Task statement — All lines from the beginning of the listing through the line with "Se usará la" are to be copied word for word; the pictures are not.

Study material —
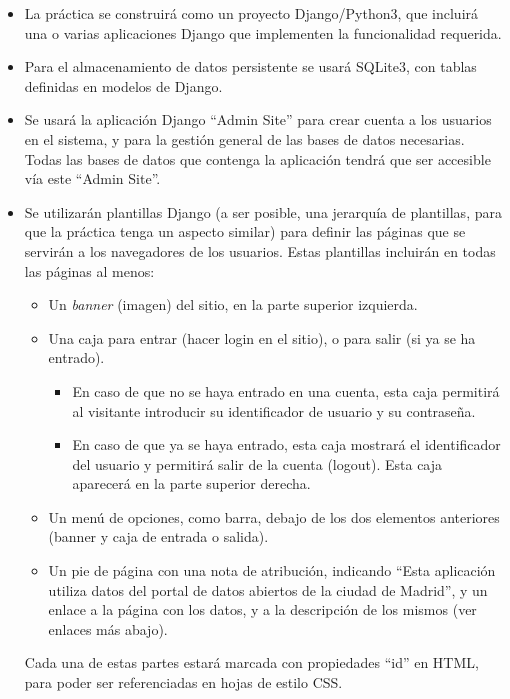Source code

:\begin{itemize}

  \item La práctica se construirá como un proyecto Django/Python3, que incluirá una o varias aplicaciones Django que implementen la funcionalidad requerida.

  \item Para el almacenamiento de datos persistente se usará SQLite3, con tablas definidas en modelos de Django.

  \item Se usará la aplicación Django ``Admin Site'' para crear cuenta a los usuarios en el sistema, y para la gestión general de las bases de datos necesarias. Todas las bases de datos que contenga la aplicación tendrá que ser accesible vía este ``Admin Site''.

  \item Se utilizarán plantillas Django (a ser posible, una jerarquía de plantillas, para que la práctica tenga un aspecto similar) para definir las páginas que se servirán a los navegadores de los usuarios. Estas plantillas incluirán en todas las páginas al menos:
  \begin{itemize}
  \item Un \emph{banner} (imagen) del sitio, en la parte superior izquierda.
  \item Una caja para entrar (hacer login en el sitio), o para salir (si ya se ha entrado).
  \begin{itemize}
    \item En caso de que no se haya entrado en una cuenta, esta caja permitirá al visitante introducir su identificador de usuario y su contraseña. 
    \item En caso de que ya se haya entrado, esta caja mostrará el identificador del usuario y permitirá salir de la cuenta (logout). Esta caja aparecerá en la parte superior derecha.
  \end{itemize}
  \item Un menú de opciones, como barra, debajo de los dos elementos anteriores (banner y caja de entrada o salida).
  \item Un pie de página con una nota de atribución, indicando ``Esta aplicación utiliza datos del portal de datos abiertos de la ciudad de Madrid'', y un enlace a la página con los datos, y a la descripción de los mismos (ver enlaces más abajo).
  \end{itemize}

Cada una de estas partes estará marcada con propiedades ``id'' en HTML, para poder ser referenciadas en hojas de estilo CSS.


\end{itemize}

Written solution —
Source code

:\begin{itemize}

  \item La práctica se construirá como un proyecto Django/Python3, que incluirá una o varias aplicaciones Django que implementen la funcionalidad requerida.

  \item Para el almacenamiento de datos persistente se usará SQLite3, con tablas definidas en modelos de Django.

  \item Se usará la aplicación Django ``Admin Site'' para crear cuenta a los usuarios en el sistema, y para la gestión general de las bases de datos necesarias. Todas las bases de datos que contenga la aplicación tendrá que ser accesible vía este ``Admin Site''.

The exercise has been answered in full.